What this task involves
When a line of the records below contains the string "Linkage", copy that whole line.

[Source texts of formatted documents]

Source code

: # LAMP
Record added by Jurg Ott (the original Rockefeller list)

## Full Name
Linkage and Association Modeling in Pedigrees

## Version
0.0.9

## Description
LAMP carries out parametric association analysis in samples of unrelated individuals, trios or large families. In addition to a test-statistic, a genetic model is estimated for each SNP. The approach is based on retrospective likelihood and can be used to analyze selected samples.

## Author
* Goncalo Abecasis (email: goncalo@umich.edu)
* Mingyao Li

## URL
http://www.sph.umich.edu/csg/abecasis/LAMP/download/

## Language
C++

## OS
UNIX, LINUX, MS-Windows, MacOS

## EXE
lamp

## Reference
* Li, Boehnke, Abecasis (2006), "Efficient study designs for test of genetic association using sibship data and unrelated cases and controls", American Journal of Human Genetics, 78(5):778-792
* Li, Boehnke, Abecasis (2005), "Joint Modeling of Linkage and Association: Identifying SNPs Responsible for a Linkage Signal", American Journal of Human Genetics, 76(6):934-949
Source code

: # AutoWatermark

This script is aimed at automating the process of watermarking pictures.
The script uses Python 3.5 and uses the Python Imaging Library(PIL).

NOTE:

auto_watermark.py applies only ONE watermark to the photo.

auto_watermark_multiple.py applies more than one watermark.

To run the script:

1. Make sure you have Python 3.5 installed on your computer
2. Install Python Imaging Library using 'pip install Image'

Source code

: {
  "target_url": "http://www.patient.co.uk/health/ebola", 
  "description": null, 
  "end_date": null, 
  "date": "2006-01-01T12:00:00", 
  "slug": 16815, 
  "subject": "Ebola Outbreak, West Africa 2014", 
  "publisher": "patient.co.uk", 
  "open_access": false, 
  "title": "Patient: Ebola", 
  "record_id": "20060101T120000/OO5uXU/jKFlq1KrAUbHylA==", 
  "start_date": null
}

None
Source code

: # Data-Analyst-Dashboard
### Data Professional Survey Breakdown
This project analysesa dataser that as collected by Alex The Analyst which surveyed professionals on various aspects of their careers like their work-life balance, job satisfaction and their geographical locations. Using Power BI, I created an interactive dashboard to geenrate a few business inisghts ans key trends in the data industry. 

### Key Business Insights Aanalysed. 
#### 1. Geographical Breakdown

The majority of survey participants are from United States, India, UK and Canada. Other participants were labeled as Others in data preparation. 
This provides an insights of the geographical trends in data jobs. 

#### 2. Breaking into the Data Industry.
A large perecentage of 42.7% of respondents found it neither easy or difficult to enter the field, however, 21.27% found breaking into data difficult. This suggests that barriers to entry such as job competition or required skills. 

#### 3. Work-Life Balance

Written answer
Linkage and Association Modeling in Pedigrees
* Li, Boehnke, Abecasis (2005), "Joint Modeling of Linkage and Association: Identifying SNPs Responsible for a Linkage Signal", American Journal of Human Genetics, 76(6):934-949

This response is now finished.